Q Tip benefited because this was the biggest song he was featured on. It wasn't for his album, but he could still claim he was a part of a song that made history.
Duh, of course people didn't know about the original "Hot Boyz" song, it wasn't the single. That isn't the argument. The argument was people actually blindly buying the album en masse thinking the remix was on the album. I'm sure some people blindly bought the album thinking the remix was on the album. Considering the cost of an album vs the cost of the single, many bought the album because they wanted the album and those who just wanted the single and were hip to it not being on the album, only copped the single.
"Hot Boyz" also dropped in the Fall of 1999, weeks ahead of Nastradamus.

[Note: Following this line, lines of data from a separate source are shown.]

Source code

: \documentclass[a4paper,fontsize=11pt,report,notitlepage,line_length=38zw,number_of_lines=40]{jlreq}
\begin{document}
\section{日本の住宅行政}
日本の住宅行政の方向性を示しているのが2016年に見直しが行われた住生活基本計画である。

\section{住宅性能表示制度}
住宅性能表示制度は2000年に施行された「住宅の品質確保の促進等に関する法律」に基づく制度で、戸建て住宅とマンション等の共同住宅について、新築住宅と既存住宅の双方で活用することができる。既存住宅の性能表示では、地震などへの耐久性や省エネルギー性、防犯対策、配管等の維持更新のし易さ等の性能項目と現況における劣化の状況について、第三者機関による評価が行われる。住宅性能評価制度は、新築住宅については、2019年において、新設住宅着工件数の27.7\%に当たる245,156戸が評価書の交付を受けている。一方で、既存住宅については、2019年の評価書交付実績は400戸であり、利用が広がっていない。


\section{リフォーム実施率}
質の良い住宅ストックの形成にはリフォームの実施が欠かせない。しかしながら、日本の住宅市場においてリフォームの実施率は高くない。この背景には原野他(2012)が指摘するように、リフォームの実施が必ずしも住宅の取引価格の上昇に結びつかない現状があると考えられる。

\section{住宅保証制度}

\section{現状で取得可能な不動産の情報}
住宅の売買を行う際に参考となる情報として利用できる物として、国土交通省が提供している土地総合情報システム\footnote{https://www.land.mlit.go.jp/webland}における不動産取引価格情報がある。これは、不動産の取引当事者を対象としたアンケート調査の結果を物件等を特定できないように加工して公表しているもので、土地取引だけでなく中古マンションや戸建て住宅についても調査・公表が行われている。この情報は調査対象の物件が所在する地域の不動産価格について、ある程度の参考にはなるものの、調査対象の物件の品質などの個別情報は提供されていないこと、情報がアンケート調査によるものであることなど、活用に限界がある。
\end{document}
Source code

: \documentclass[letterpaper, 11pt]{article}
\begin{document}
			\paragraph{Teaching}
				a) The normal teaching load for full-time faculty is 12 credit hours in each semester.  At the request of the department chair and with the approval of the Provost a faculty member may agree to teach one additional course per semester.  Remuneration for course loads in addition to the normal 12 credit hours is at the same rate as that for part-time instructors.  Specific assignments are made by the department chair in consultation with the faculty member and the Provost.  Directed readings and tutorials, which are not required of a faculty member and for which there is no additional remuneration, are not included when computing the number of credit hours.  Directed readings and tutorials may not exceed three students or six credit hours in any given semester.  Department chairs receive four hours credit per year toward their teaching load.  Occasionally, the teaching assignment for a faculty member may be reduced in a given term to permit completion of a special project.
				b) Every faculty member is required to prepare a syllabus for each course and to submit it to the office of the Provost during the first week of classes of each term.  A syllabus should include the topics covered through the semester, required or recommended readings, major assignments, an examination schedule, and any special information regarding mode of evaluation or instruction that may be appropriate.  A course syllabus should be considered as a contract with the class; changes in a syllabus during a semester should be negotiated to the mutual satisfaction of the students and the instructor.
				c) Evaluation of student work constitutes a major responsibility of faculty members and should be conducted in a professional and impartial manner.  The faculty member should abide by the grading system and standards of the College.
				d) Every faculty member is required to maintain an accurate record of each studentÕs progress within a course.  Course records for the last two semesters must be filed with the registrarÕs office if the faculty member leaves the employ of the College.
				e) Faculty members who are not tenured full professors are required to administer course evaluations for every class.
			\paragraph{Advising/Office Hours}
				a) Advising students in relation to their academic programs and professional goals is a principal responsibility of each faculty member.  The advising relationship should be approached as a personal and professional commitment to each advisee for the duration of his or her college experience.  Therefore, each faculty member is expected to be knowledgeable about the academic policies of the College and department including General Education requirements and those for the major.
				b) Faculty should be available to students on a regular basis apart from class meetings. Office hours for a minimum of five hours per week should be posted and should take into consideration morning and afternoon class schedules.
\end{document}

Breh, there is no clear way of measuring chart performance vs cultural significance. One thing is definite though and that is the song had staying power(more so than "Love Is Blind"), which is a testament to its cultural significance.
Mase had a #1 single in "Feels So Good", "What You Want" was #6, and "Lookin' At Me" was #8. All of these songs were getting massive airplay. "24 Hrs. To Live" was the only one that wasn't a hit. And these were bigger than Puff's "bottom feeder singles". Mase was featured on Puff's first two singles and one of Big's singles and debuted on 112's "Only You" where Biggie also had a verse. Mase was getting the same amount of promo from Bad Boy if not more than Puff and Big. Mase was pushed. Puff wasn't even selling his own album on his own merits. It was Puff Daddy & The Family. Pretty evident that Mase was being pushed to the forefront. Biggie isn't even pictured on the front cover of the album, but Mase is. Biggie is on the back cover in a separate photo with Puff. Clearly he was pushing Mase to the forefront even while Biggie was alive. There's even a nice shout out from Biggie on "Victory" in the form of a slick double entendre (we just masing them /Mase & them) where he name drops each member of the family.